(PROMPT): In the entries below, find the line with "Labels are used to denote" and print exactly every line from there up to and including the line with "- Anything that", with no other lines.
+---+
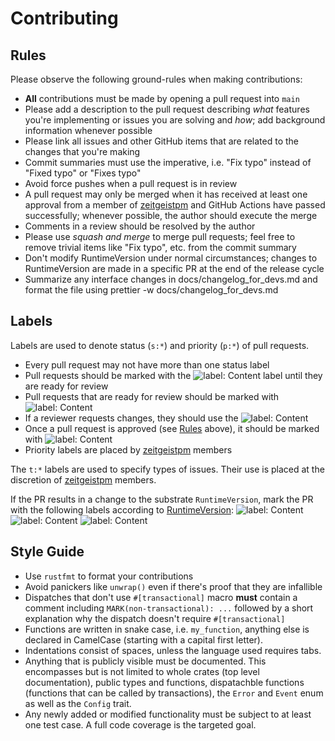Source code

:# Contributing

## Rules

Please observe the following ground-rules when making contributions:

- **All** contributions must be made by opening a pull request into `main`
- Please add a description to the pull request describing _what_ features you're
  implementing or issues you are solving and _how_; add background information
  whenever possible
- Please link all issues and other GitHub items that are related to the changes
  that you're making
- Commit summaries must use the imperative, i.e. "Fix typo" instead of "Fixed
  typo" or "Fixes typo"
- Avoid force pushes when a pull request is in review
- A pull request may only be merged when it has received at least one approval
  from a member of [zeitgeistpm] and GitHub Actions have passed successfully;
  whenever possible, the author should execute the merge
- Comments in a review should be resolved by the author
- Please use _squash and merge_ to merge pull requests; feel free to remove
  trivial items like "Fix typo", etc. from the commit summary
- Don't modify RuntimeVersion under normal circumstances; changes to
  RuntimeVersion are made in a specific PR at the end of the release cycle
- Summarize any interface changes in docs/changelog_for_devs.md and format the
  file using prettier -w docs/changelog_for_devs.md

## Labels

Labels are used to denote status (`s:*`) and priority (`p:*`) of pull requests.

- Every pull request may not have more than one status label
- Pull requests should be marked with the
  ![label: Content](https://img.shields.io/github/labels/zeitgeistpm/zeitgeist/s:in-progress)
  label until they are ready for review
- Pull requests that are ready for review should be marked with
  ![label: Content](https://img.shields.io/github/labels/zeitgeistpm/zeitgeist/s:review-needed)
- If a reviewer requests changes, they should use the
  ![label: Content](https://img.shields.io/github/labels/zeitgeistpm/zeitgeist/s:revision-needed)
- Once a pull request is approved (see [Rules] above), it should be marked with
  ![label: Content](https://img.shields.io/github/labels/zeitgeistpm/zeitgeist/s:accepted)
- Priority labels are placed by [zeitgeistpm] members

The `t:*` labels are used to specify types of issues. Their use is placed at the
discretion of [zeitgeistpm] members.

If the PR results in a change to the substrate `RuntimeVersion`, mark the PR
with the following labels according to
[RuntimeVersion](https://docs.rs/sp-version/latest/sp_version/struct.RuntimeVersion.html):
![label: Content](https://img.shields.io/github/labels/zeitgeistpm/zeitgeist/i:authorship-interface-changed%20:warning:)
![label: Content](https://img.shields.io/github/labels/zeitgeistpm/zeitgeist/i:spec-changed%20:warning:)
![label: Content](https://img.shields.io/github/labels/zeitgeistpm/zeitgeist/i:transactions-changed%20:warning:)

## Style Guide

- Use `rustfmt` to format your contributions
- Avoid panickers like `unwrap()` even if there's proof that they are infallible
- Dispatches that don't use `#[transactional]` macro **must** contain a comment
  including `MARK(non-transactional): ...` followed by a short explanation why
  the dispatch doesn't require `#[transactional]`
- Functions are written in snake case, i.e. `my_function`, anything else is
  declared in CamelCase (starting with a capital first letter).
- Indentations consist of spaces, unless the language used requires tabs.
- Anything that is publicly visible must be documented. This encompasses but is
  not limited to whole crates (top level documentation), public types and
  functions, dispatachble functions (functions that can be called by
  transactions), the `Error` and `Event` enum as well as the `Config` trait.
- Any newly added or modified functionality must be subject to at least one test
  case. A full code coverage is the targeted goal.

[rules]: #Rules
[zeitgeistpm]: https://github.com/zeitgeistpm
+---+
(WRITTEN SOLUTION):
Labels are used to denote status (`s:*`) and priority (`p:*`) of pull requests.

- Every pull request may not have more than one status label
- Pull requests should be marked with the
  ![label: Content](https://img.shields.io/github/labels/zeitgeistpm/zeitgeist/s:in-progress)
  label until they are ready for review
- Pull requests that are ready for review should be marked with
  ![label: Content](https://img.shields.io/github/labels/zeitgeistpm/zeitgeist/s:review-needed)
- If a reviewer requests changes, they should use the
  ![label: Content](https://img.shields.io/github/labels/zeitgeistpm/zeitgeist/s:revision-needed)
- Once a pull request is approved (see [Rules] above), it should be marked with
  ![label: Content](https://img.shields.io/github/labels/zeitgeistpm/zeitgeist/s:accepted)
- Priority labels are placed by [zeitgeistpm] members

The `t:*` labels are used to specify types of issues. Their use is placed at the
discretion of [zeitgeistpm] members.

If the PR results in a change to the substrate `RuntimeVersion`, mark the PR
with the following labels according to
[RuntimeVersion](https://docs.rs/sp-version/latest/sp_version/struct.RuntimeVersion.html):
![label: Content](https://img.shields.io/github/labels/zeitgeistpm/zeitgeist/i:authorship-interface-changed%20:warning:)
![label: Content](https://img.shields.io/github/labels/zeitgeistpm/zeitgeist/i:spec-changed%20:warning:)
![label: Content](https://img.shields.io/github/labels/zeitgeistpm/zeitgeist/i:transactions-changed%20:warning:)

## Style Guide

- Use `rustfmt` to format your contributions
- Avoid panickers like `unwrap()` even if there's proof that they are infallible
- Dispatches that don't use `#[transactional]` macro **must** contain a comment
  including `MARK(non-transactional): ...` followed by a short explanation why
  the dispatch doesn't require `#[transactional]`
- Functions are written in snake case, i.e. `my_function`, anything else is
  declared in CamelCase (starting with a capital first letter).
- Indentations consist of spaces, unless the language used requires tabs.
- Anything that is publicly visible must be documented. This encompasses but is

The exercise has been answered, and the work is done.